Saville Australia
- Company type: Private
- Industry: Property development
- Fate: Placed in receivership in 2009
- Headquarters: Perth, Western Australia, Australia
- Area served: Western Australia
- Products: Residential apartment developments Waikiki Blue Saffron Apartments Altus Luxury Apartments Palazzo Mindarie

= Saville Australia =

Australian property developer

Saville Australia was a privately owned property developer in Australia. It held a variety of residential apartment projects.

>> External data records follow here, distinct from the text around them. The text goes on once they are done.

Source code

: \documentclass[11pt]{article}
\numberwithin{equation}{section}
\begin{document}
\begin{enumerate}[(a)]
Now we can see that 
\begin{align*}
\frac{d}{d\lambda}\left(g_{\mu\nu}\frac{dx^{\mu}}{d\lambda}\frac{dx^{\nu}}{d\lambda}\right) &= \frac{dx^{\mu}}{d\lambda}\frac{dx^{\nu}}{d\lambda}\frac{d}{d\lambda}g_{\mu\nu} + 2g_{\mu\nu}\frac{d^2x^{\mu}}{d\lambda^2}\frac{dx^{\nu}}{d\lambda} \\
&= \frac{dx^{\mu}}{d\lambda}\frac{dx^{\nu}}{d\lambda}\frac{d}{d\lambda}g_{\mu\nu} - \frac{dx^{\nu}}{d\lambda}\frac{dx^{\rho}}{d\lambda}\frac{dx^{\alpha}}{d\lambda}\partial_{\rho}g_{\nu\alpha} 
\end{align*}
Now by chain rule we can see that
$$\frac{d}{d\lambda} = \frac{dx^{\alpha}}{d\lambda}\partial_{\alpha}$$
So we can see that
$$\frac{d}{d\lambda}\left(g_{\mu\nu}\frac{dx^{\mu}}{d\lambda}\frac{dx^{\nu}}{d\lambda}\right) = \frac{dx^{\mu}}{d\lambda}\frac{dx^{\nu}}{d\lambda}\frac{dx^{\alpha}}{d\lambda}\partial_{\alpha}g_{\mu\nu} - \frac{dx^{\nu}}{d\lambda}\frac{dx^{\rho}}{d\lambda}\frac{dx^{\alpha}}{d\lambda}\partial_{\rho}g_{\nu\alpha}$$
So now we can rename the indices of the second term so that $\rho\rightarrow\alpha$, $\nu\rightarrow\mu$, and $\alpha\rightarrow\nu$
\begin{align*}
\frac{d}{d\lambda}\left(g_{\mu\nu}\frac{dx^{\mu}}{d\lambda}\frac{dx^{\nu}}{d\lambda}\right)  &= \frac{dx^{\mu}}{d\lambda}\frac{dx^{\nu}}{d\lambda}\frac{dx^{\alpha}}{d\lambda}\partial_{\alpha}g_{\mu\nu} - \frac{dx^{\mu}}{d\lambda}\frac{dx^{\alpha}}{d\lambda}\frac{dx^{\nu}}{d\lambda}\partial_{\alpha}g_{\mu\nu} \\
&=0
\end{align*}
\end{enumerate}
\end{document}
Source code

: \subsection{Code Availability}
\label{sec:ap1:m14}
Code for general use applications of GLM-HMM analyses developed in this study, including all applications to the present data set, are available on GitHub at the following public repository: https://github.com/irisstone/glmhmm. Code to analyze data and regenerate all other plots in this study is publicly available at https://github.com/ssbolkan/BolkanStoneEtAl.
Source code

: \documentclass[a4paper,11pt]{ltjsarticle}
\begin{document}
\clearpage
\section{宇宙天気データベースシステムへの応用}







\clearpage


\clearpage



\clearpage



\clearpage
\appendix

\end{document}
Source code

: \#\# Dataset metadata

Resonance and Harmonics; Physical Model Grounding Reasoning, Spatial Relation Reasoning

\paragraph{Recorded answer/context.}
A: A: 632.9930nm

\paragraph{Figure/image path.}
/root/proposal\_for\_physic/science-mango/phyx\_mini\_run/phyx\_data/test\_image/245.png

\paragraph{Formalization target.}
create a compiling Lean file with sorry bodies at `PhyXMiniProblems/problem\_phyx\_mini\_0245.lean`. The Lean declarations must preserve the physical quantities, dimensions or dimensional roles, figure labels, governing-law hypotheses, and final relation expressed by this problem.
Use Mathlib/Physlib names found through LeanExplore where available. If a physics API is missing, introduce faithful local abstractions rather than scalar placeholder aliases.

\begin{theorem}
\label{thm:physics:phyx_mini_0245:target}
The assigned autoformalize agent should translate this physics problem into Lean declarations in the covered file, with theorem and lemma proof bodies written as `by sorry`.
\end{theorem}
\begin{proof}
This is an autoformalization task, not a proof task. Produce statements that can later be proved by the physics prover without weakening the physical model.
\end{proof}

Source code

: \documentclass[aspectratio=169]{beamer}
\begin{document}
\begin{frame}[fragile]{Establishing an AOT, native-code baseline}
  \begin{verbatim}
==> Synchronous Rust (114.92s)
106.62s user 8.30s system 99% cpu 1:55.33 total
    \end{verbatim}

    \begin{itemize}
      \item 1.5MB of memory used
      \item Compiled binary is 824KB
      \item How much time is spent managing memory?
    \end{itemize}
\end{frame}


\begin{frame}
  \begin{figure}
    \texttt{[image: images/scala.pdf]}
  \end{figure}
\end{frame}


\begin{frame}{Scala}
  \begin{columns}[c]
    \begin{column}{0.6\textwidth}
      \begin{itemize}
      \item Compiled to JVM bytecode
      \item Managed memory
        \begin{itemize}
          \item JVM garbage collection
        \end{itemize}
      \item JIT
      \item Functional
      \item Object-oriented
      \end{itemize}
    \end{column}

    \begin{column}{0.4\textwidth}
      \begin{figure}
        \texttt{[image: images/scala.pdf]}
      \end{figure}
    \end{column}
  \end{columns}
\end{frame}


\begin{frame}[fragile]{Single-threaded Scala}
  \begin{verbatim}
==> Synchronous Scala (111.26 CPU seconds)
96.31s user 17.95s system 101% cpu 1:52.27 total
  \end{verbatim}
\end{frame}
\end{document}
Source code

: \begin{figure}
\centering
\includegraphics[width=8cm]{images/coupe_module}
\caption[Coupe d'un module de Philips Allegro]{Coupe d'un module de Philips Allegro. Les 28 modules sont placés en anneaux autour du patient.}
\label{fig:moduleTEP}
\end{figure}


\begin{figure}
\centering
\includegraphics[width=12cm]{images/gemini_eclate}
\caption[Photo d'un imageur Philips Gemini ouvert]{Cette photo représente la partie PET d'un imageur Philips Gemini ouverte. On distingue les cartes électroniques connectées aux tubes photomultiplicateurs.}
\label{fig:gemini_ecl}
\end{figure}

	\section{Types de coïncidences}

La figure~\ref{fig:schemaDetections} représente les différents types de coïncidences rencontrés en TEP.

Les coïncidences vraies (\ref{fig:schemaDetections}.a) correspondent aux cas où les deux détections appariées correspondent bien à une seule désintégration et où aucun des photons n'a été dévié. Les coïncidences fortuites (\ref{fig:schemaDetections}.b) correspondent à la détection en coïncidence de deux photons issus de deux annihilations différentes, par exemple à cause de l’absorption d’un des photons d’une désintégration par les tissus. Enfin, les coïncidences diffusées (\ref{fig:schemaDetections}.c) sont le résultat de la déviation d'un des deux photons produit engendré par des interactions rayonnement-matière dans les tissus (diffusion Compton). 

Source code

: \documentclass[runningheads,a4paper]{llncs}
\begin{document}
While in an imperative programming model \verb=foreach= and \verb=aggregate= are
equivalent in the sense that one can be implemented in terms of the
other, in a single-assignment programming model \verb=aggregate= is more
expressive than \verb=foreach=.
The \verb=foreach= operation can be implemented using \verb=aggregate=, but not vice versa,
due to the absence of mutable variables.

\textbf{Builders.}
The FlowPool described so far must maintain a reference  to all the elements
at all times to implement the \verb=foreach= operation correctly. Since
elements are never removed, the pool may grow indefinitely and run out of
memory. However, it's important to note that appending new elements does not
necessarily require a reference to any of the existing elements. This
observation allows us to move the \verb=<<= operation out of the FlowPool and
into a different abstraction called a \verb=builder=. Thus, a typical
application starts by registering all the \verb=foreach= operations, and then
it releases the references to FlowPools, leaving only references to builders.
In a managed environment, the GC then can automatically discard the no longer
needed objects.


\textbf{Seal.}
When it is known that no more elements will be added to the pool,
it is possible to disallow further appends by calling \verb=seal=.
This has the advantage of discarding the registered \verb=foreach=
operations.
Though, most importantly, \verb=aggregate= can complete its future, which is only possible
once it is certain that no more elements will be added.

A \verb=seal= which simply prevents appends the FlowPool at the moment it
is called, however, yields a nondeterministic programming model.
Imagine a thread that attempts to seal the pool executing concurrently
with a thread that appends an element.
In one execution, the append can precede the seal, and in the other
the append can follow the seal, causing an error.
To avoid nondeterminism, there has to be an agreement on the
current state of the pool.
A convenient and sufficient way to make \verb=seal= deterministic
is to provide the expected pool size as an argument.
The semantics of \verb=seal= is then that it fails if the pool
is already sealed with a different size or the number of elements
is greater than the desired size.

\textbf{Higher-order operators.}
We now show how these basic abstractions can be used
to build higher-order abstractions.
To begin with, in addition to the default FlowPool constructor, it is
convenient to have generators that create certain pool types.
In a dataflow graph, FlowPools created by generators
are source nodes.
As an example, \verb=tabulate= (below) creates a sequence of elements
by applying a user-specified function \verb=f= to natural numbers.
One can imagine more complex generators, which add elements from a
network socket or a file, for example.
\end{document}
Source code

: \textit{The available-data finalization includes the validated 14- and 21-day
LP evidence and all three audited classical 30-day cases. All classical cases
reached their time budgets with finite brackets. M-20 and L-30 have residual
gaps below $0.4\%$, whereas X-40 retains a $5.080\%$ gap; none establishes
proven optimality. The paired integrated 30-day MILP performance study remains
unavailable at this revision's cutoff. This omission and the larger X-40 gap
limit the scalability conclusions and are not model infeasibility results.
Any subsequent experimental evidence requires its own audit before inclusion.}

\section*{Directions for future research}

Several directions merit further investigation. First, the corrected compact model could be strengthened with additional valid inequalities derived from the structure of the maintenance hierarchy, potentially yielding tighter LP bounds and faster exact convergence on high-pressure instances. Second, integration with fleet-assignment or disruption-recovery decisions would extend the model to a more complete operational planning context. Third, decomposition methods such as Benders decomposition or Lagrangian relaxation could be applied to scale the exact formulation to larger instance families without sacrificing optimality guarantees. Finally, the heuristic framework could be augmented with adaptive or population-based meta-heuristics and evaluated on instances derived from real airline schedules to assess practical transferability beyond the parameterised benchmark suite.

Based in Perth, Saville Australia undertook development projects in Western Australia. In 2009 Saville was placed in receivership

Saville Australia's portfolio was valued at more than $1.7 billion and included the $1.2 billion Capital Square development, which planned to redevelop the historic former Emu Brewery site in the Perth central business district into a residential and commercial precinct housing over 500 residents and 60,000m^{2} of office space. The site was bought by AAIG Pty Ltd in 2010 whose redevelopment of the site was completed in 2017.

Saville Australia's portfolio also included Waikiki Blue on the Safety Bay foreshore, Saffron and Altus Luxury Apartments in Perth's CBD and Palazzo Mindarie in Mindarie. The Saffron Apartment tower was completed, but the Waikiki Blue, Altus and Mindarie developments were not built before the company went into receivership.

In 2006 Saville attracted criticism from Prime Minister John Howard for banning tourists taking photos in the vicinity of the popular Southgate precinct in Southbank, Victoria.

In 2007 Saville became the naming rights sponsor of the Perth Wildcats, a professional basketball team playing in the National Basketball League. It withdrew its sponsorship of the team in 2009.